The coaches were two masters level social workers and two Ph.D. level psychologists. Coaches spoke weekly by telephone with participants and were available by email. Participants received an initial “engagement session,” lasting 30–45 minutes, to establish a bond, convey benevolence and expertise, and discuss treatment expectations. Subsequent conversations with the coach were intended to be 5–10 minutes in length. Participants were also permitted to email their coaches with questions during the week.

All coaching sessions were audiotaped. Coaches received an initial half-day training and group supervision, which was initially weekly, dropping in frequency as mastery was established

Wait-List Control participants were not provided any intervention for 6 weeks, after which they were allowed to choose coached or self-directed moodManager. The WLC condition was intended to verify that the coached and self-directed conditions had an effect on depressive symptoms. As in all conditions, participants in the WLC received other forms of care from their primary care physician, which generally include consultation and pharmacotherapy.


Personal Health Questionnaire (PHQ-9).

The PHQ-9 [20] was the primary outcome measure. This is a 9-item self-report measure of depressive symptoms that closely matches the DSM-IV criteria for major depressive episode (MDE) and was administered online at all time points.

Mini International Neuropsychiatric Interview (MINI).

The MINI [17] is a structured interview to evaluate DSM-IV Axis I disorders, including Major Depressive Episode (MDE), as well as most other common diagnoses. The full MINI was administered by telephone at screening, but only the MDE section was administered at follow-up telephone evaluations. The telephone interviews were administered and audiotaped by trained clinical evaluators who were blind to the coaching component of the study, site usage and outcome data. Evaluators received extensive training and supervision by a PhD level psychologist (JH) on assessment protocols.

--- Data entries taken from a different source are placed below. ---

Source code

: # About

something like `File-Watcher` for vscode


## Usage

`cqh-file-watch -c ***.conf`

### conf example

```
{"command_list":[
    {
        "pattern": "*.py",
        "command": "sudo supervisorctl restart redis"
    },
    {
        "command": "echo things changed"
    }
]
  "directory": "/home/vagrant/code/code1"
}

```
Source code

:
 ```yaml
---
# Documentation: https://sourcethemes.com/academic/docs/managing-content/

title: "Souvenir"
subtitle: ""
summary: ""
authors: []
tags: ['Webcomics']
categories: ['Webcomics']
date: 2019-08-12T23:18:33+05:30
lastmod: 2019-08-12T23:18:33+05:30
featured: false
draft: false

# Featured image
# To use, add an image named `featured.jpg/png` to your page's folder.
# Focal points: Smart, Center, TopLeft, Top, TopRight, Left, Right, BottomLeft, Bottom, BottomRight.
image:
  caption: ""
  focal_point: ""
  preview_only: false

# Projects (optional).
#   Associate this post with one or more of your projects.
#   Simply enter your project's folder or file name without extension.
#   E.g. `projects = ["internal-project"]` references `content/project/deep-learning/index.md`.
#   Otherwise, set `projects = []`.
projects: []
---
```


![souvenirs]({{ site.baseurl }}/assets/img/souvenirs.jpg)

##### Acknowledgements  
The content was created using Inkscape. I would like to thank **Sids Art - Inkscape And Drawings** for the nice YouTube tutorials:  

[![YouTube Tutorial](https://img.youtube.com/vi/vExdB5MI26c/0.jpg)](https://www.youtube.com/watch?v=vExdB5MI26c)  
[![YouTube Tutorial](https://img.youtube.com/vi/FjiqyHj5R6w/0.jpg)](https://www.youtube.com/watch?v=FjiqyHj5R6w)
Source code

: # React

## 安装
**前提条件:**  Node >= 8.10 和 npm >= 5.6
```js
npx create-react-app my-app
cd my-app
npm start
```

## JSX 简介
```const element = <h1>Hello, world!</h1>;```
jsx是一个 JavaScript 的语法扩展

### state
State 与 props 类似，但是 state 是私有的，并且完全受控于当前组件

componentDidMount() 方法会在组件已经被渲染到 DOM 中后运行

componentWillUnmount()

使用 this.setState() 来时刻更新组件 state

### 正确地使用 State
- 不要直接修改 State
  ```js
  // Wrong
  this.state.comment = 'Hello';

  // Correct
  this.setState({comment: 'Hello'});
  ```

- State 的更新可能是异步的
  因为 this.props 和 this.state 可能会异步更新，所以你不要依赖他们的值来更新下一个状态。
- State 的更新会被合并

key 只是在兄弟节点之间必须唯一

Telephone Interview for Cognitive Status (TICS).

This is a widely used telephone assessment that has demonstrated reliability and validity in identifying dementia resulting from Alzheimer's and stroke [19]. The TICS was administered to screen for dementia prior to enrollment.

Adherence to moodManager.

Patient adherence to moodManager was measured by logins. To prevent artifacts, such as high logins due to connectivity problems, number of days logged in during the study period was used as the primary adherence measure. To evaluate length of engagement, we examined number of days until last login. The intervention components were investigated by examining number of times lessons were viewed, the number of times tools were used, and the number of different types of tools used. Because multiple tools could be used in a single session, all instances of tool use were included in the number of tool uses.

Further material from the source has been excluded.